As my gym sessions racked up, I was surprised how fast I progressed, going just three times a week. The weights increased each time and canny Gilberto subtly raised my reps by shifting me from three sets of 12 lifts on each machine, to four sets of 10.

We also started to concentrate more on my “form”, the position of every part of your body as you do each lift – crucial for advancing on to my goal of Adele-style deadlifting. Suddenly, my decades of yoga and childhood ballet paid off. With the muscle memory developed doing those things, I know when I have a straight back, one of the crucial details of lifting weights up on a pole.

If you don’t have every bit of you in the right position, deadlifting can lead to bad injuries, so my journey started with lifting and bending with nothing more than a wooden pole like a broom handle. Much harder than it sounds.

Only once Gilberto is sure I have perfected the straight-backed, hip-hinged, chest-lifted forward bend with the wooden pole will he let me have a go doing it with the first level of metal bar.

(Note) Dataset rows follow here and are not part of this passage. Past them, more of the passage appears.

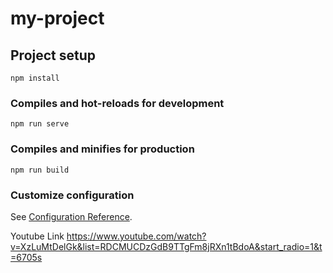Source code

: # my-project

## Project setup
```
npm install
```

### Compiles and hot-reloads for development
```
npm run serve
```

### Compiles and minifies for production
```
npm run build
```

### Customize configuration
See [Configuration Reference](https://cli.vuejs.org/config/).

Youtube Link https://www.youtube.com/watch?v=XzLuMtDelGk&list=RDCMUCDzGdB9TTgFm8jRXn1tBdoA&start_radio=1&t=6705s
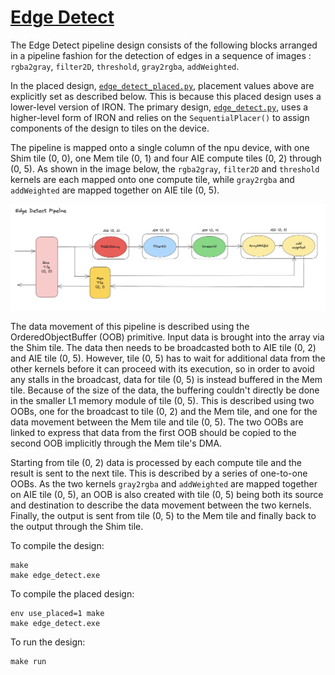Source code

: <!---//===- README.md --------------------------*- Markdown -*-===//
//
// This file is licensed under the Apache License v2.0 with LLVM Exceptions.
// See https://llvm.org/LICENSE.txt for license information.
// SPDX-License-Identifier: Apache-2.0 WITH LLVM-exception
//
// Copyright (C) 2022, Advanced Micro Devices, Inc.
// 
//===----------------------------------------------------------------------===//-->

# <ins>Edge Detect</ins>

The Edge Detect pipeline design consists of the following blocks arranged in a pipeline fashion for the detection of edges in a sequence of images : `rgba2gray`, `filter2D`, `threshold`, `gray2rgba`, `addWeighted`.

In the placed design, [`edge_detect_placed.py`](./edge_detect_placed.py), placement values above are explicitly set as described below. This is because this placed design uses a lower-level version of IRON. The primary design, [`edge_detect.py`](./edge_detect.py), uses a higher-level form of IRON and relies on the `SequentialPlacer()` to assign components of the design to tiles on the device.

The pipeline is mapped onto a single column of the npu device, with one Shim tile (0, 0), one Mem tile (0, 1) and four AIE compute tiles (0, 2) through (0, 5). As shown in the image below, the `rgba2gray`, `filter2D` and `threshold` kernels are each mapped onto one compute tile, while `gray2rgba` and `addWeighted` are mapped together on AIE tile (0, 5). 

<p align="center">
  <img
    src="./edge_detect_pipeline.png"
    width="1050">
</p>

The data movement of this pipeline is described using the OrderedObjectBuffer (OOB) primitive. Input data is brought into the array via the Shim tile. The data then needs to be broadcasted both to AIE tile (0, 2) and AIE tile (0, 5). However, tile (0, 5) has to wait for additional data from the other kernels before it can proceed with its execution, so in order to avoid any stalls in the broadcast, data for tile (0, 5) is instead buffered in the Mem tile. Because of the size of the data, the buffering couldn't directly be done in the smaller L1 memory module of tile (0, 5). This is described using two OOBs, one for the broadcast to tile (0, 2) and the Mem tile, and one for the data movement between the Mem tile and tile (0, 5). The two OOBs are linked to express that data from the first OOB should be copied to the second OOB implicitly through the Mem tile's DMA.

Starting from tile (0, 2) data is processed by each compute tile and the result is sent to the next tile. This is described by a series of one-to-one OOBs. As the two kernels `gray2rgba` and `addWeighted` are mapped together on AIE tile (0, 5), an OOB is also created with tile (0, 5) being both its source and destination to describe the data movement between the two kernels. Finally, the output is sent from tile (0, 5) to the Mem tile and finally back to the output through the Shim tile.

To compile the design:
```shell
make
make edge_detect.exe
```

To compile the placed design:
```shell
env use_placed=1 make
make edge_detect.exe
```


To run the design:
```shell
make run
```
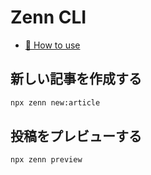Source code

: # Zenn CLI

* [📘 How to use](https://zenn.dev/zenn/articles/zenn-cli-guide)

## 新しい記事を作成する

```sh
npx zenn new:article
```

## 投稿をプレビューする

```sh
npx zenn preview
```
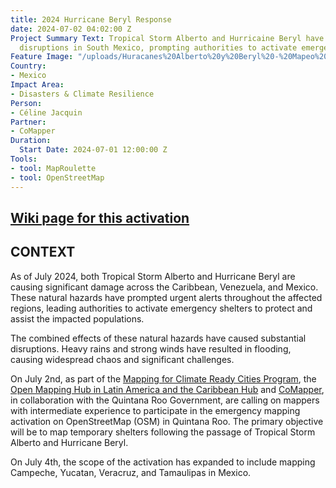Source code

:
 ```yaml
---
title: 2024 Hurricane Beryl Response
date: 2024-07-02 04:02:00 Z
Project Summary Text: Tropical Storm Alberto and Hurricaine Beryl have caused significant
  disruptions in South Mexico, prompting authorities to activate emergency shelters.
Feature Image: "/uploads/Huracanes%20Alberto%20y%20Beryl%20-%20Mapeo%20de%20Refugios%20en%20Quintana%20Roo.jpg"
Country:
- Mexico
Impact Area:
- Disasters & Climate Resilience
Person:
- Céline Jacquin
Partner:
- CoMapper
Duration:
  Start Date: 2024-07-01 12:00:00 Z
Tools:
- tool: MapRoulette
- tool: OpenStreetMap
---
```


## [Wiki page for this activation](https://wiki.openstreetmap.org/wiki/Humanitarian_OSM_Team/Open_Mapping_Hub_-_Latin_America_and_The_Caribbean/Activations/2024_Hurricane_Beryl_Response)

## CONTEXT

As of July 2024, both Tropical Storm Alberto and Hurricane Beryl are causing significant damage across the Caribbean, Venezuela, and Mexico. These natural hazards have prompted urgent alerts throughout the affected regions, leading authorities to activate emergency shelters to protect and assist the impacted populations.

The combined effects of these natural hazards have caused substantial disruptions. Heavy rains and strong winds have resulted in flooding, causing widespread chaos and significant challenges.

On July 2nd, as part of the [Mapping for Climate Ready Cities Program](https://www.hotosm.org/projects/mapping-for-climate-ready-cities-latin-america/), the [Open Mapping Hub in Latin America and the Caribbean Hub](https://www.hotosm.org/hubs/open-mapping-hub-latin-america-and-the-caribbean/) and [CoMapper](https://site.comapper.org/), in collaboration with the Quintana Roo Government, are calling on mappers with intermediate experience to participate in the emergency mapping activation on OpenStreetMap (OSM) in Quintana Roo. The primary objective will be to map temporary shelters following the passage of Tropical Storm Alberto and Hurricane Beryl.

On July 4th, the scope of the activation has expanded to include mapping Campeche, Yucatan, Veracruz, and Tamaulipas in Mexico.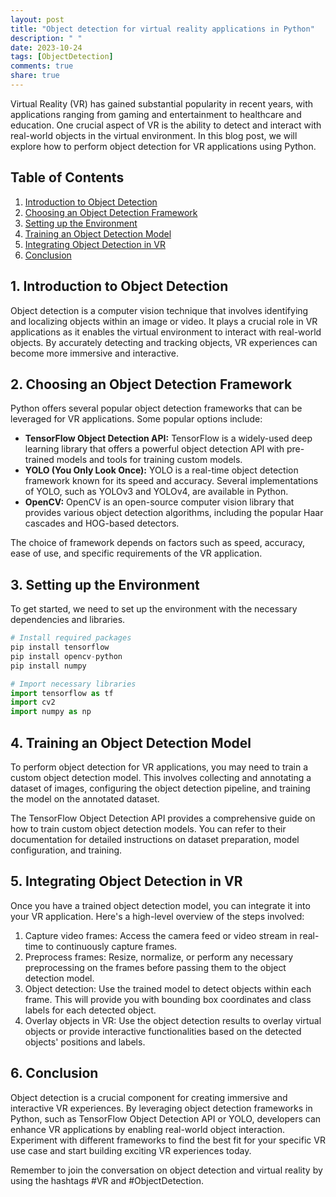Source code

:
 ```yaml
---
layout: post
title: "Object detection for virtual reality applications in Python"
description: " "
date: 2023-10-24
tags: [ObjectDetection]
comments: true
share: true
---
```


Virtual Reality (VR) has gained substantial popularity in recent years, with applications ranging from gaming and entertainment to healthcare and education. One crucial aspect of VR is the ability to detect and interact with real-world objects in the virtual environment. In this blog post, we will explore how to perform object detection for VR applications using Python.

## Table of Contents
1. [Introduction to Object Detection](#introduction-to-object-detection)
2. [Choosing an Object Detection Framework](#choosing-an-object-detection-framework)
3. [Setting up the Environment](#setting-up-the-environment)
4. [Training an Object Detection Model](#training-an-object-detection-model)
5. [Integrating Object Detection in VR](#integrating-object-detection-in-vr)
6. [Conclusion](#conclusion)

## 1. Introduction to Object Detection <a name="introduction-to-object-detection"></a>

Object detection is a computer vision technique that involves identifying and localizing objects within an image or video. It plays a crucial role in VR applications as it enables the virtual environment to interact with real-world objects. By accurately detecting and tracking objects, VR experiences can become more immersive and interactive.

## 2. Choosing an Object Detection Framework <a name="choosing-an-object-detection-framework"></a>

Python offers several popular object detection frameworks that can be leveraged for VR applications. Some popular options include:

- **TensorFlow Object Detection API:** TensorFlow is a widely-used deep learning library that offers a powerful object detection API with pre-trained models and tools for training custom models.
- **YOLO (You Only Look Once):** YOLO is a real-time object detection framework known for its speed and accuracy. Several implementations of YOLO, such as YOLOv3 and YOLOv4, are available in Python.
- **OpenCV:** OpenCV is an open-source computer vision library that provides various object detection algorithms, including the popular Haar cascades and HOG-based detectors.

The choice of framework depends on factors such as speed, accuracy, ease of use, and specific requirements of the VR application.

## 3. Setting up the Environment <a name="setting-up-the-environment"></a>

To get started, we need to set up the environment with the necessary dependencies and libraries.

```python
# Install required packages
pip install tensorflow
pip install opencv-python
pip install numpy

# Import necessary libraries
import tensorflow as tf
import cv2
import numpy as np
```

## 4. Training an Object Detection Model <a name="training-an-object-detection-model"></a>

To perform object detection for VR applications, you may need to train a custom object detection model. This involves collecting and annotating a dataset of images, configuring the object detection pipeline, and training the model on the annotated dataset.

The TensorFlow Object Detection API provides a comprehensive guide on how to train custom object detection models. You can refer to their documentation for detailed instructions on dataset preparation, model configuration, and training.

## 5. Integrating Object Detection in VR <a name="integrating-object-detection-in-vr"></a>

Once you have a trained object detection model, you can integrate it into your VR application. Here's a high-level overview of the steps involved:

1. Capture video frames: Access the camera feed or video stream in real-time to continuously capture frames.
2. Preprocess frames: Resize, normalize, or perform any necessary preprocessing on the frames before passing them to the object detection model.
3. Object detection: Use the trained model to detect objects within each frame. This will provide you with bounding box coordinates and class labels for each detected object.
4. Overlay objects in VR: Use the object detection results to overlay virtual objects or provide interactive functionalities based on the detected objects' positions and labels.

## 6. Conclusion <a name="conclusion"></a>

Object detection is a crucial component for creating immersive and interactive VR experiences. By leveraging object detection frameworks in Python, such as TensorFlow Object Detection API or YOLO, developers can enhance VR applications by enabling real-world object interaction. Experiment with different frameworks to find the best fit for your specific VR use case and start building exciting VR experiences today.

Remember to join the conversation on object detection and virtual reality by using the hashtags #VR and #ObjectDetection.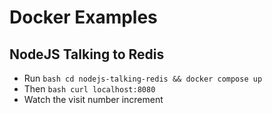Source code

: # Docker Examples

## NodeJS Talking to Redis

- Run ```bash cd nodejs-talking-redis && docker compose up ```
- Then ```bash curl localhost:8080```
- Watch the visit number increment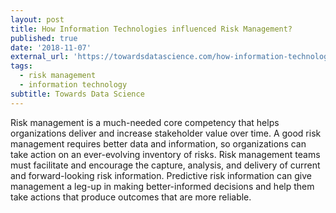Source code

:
 ```yaml
---
layout: post
title: How Information Technologies influenced Risk Management?
published: true
date: '2018-11-07'
external_url: 'https://towardsdatascience.com/how-information-technologies-influenced-risk-management-7eb3a38d253'
tags:
  - risk management
  - information technology
subtitle: Towards Data Science
---
```

Risk management is a much-needed core competency that helps organizations deliver and increase stakeholder value over time. A good risk management requires better data and information, so organizations can take action on an ever-evolving inventory of risks.
Risk management teams must facilitate and encourage the capture, analysis, and delivery of current and forward-looking risk information. Predictive risk information can give management a leg-up in making better-informed decisions and help them take actions that produce outcomes that are more reliable.
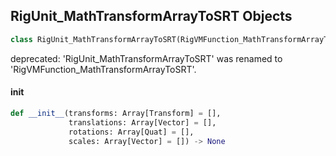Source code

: ## RigUnit_MathTransformArrayToSRT Objects

```python
class RigUnit_MathTransformArrayToSRT(RigVMFunction_MathTransformArrayToSRT)
```

deprecated: 'RigUnit_MathTransformArrayToSRT' was renamed to 'RigVMFunction_MathTransformArrayToSRT'.

<a id="unreal.RigUnit_MathTransformArrayToSRT.__init__"></a>

#### __init__

```python
def __init__(transforms: Array[Transform] = [],
             translations: Array[Vector] = [],
             rotations: Array[Quat] = [],
             scales: Array[Vector] = []) -> None
```

<a id="unreal.RigVMFunction_MathTransformClampSpatially"></a>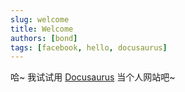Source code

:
 ```yaml
---
slug: welcome
title: Welcome
authors: [bond]
tags: [facebook, hello, docusaurus]
---
```


哈~ 我试试用 [Docusaurus](https://docusaurus.io/) 当个人网站吧~
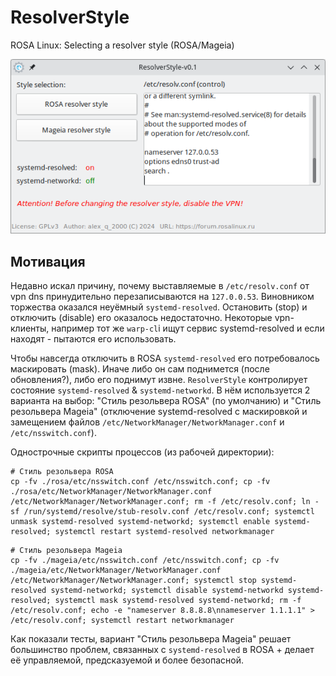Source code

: # ResolverStyle
ROSA Linux: Selecting a resolver style (ROSA/Mageia)  
  
![](https://github.com/AKotov-dev/ResolverStyle/blob/main/Screenshot1.png)
  
Мотивация
--
Недавно искал причину, почему выставляемые в `/etc/resolv.conf` от vpn dns принудительно перезаписываются на `127.0.0.53`. Виновником торжества оказался неуёмный `systemd-resolved`. Остановить (stop) и отключить (disable) его оказалось недостаточно. Некоторые vpn-клиенты, например тот же `warp-cl`i ищут сервис systemd-resolved и если находят - пытаются его использовать.

Чтобы навсегда отключить в ROSA `systemd-resolved` его потребовалось маскировать (mask). Иначе либо он сам поднимется (после обновления?), либо его поднимут извне. `ResolverStyle` контролирует состояние `systemd-resolved` & `systemd-networkd`. В нём используется 2 варианта на выбор: "Стиль резольвера ROSA" (по умолчанию) и "Стиль резольвера Mageia" (отключение systemd-resolved с маскировкой и замещением файлов `/etc/NetworkManager/NetworkManager.conf` и `/etc/nsswitch.conf`).

Однострочные скрипты процессов (из рабочей директории):
```
# Стиль резольвера ROSA
cp -fv ./rosa/etc/nsswitch.conf /etc/nsswitch.conf; cp -fv ./rosa/etc/NetworkManager/NetworkManager.conf /etc/NetworkManager/NetworkManager.conf; rm -f /etc/resolv.conf; ln -sf /run/systemd/resolve/stub-resolv.conf /etc/resolv.conf; systemctl unmask systemd-resolved systemd-networkd; systemctl enable systemd-resolved; systemctl restart systemd-resolved networkmanager
```
```
# Стиль резольвера Mageia
cp -fv ./mageia/etc/nsswitch.conf /etc/nsswitch.conf; cp -fv ./mageia/etc/NetworkManager/NetworkManager.conf /etc/NetworkManager/NetworkManager.conf; systemctl stop systemd-resolved systemd-networkd; systemctl disable systemd-networkd systemd-resolved; systemctl mask systemd-resolved systemd-networkd; rm -f /etc/resolv.conf; echo -e "nameserver 8.8.8.8\nnameserver 1.1.1.1" > /etc/resolv.conf; systemctl restart networkmanager
```

Как показали тесты, вариант "Cтиль резольвера Mageia" решает большинство проблем, связанных с `systemd-resolved` в ROSA + делает её управляемой, предсказуемой и более безопасной.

Putting weights on to one of those is still a way off – but definitely worth working towards, he says, for the sheer efficiency of the exercise, though I may never be proficient enough to do it without him guiding me.

Meanwhile, I’m making great headway with the more accessible weight machines. By session six something deep had shifted. I got on to my nemesis gadget – the shoulder press – only to find that Gilberto had left it on a much lighter setting than I normally have. After considering just going with it, I reminded myself that the only person I’d be cheating was myself and told him.

“It’s exactly the same weight as last time,” he replied, as I finished with warm-knife-through-butter ease. “You’re getting stronger.”

Now, after just one month of training three times a week, I honestly can’t believe how good I feel. I’ve lost the persistent brain fog I’ve had since lockdown. I’m sleeping better, have far more energy and my husband says I’m almost annoyingly chirpy.

Most amazingly, my hip is better. Not just improved – cured. I walk completely normally, I run upstairs. The other day I walked more than 24,000 steps, or 12 miles. It is nothing short of a physical miracle, achieved with just a few sessions lifting weights.

So that’s my internal experience. There are measurable improvements too. I haven’t lost loads of weight, but I have lost waist. My visceral fat has gone down, my muscle mass and bone density up. My metabolic rate is now that of a 46-year-old, which Gilberto says will soon show as my bulk will start to drop.

I’ve always pictured myself as one of those bendy old ladies still doing yoga at 95. Now I think I’m more likely to be a wiry bird at the gym. Who knows? I might even be deadlifting as much as Adele by then.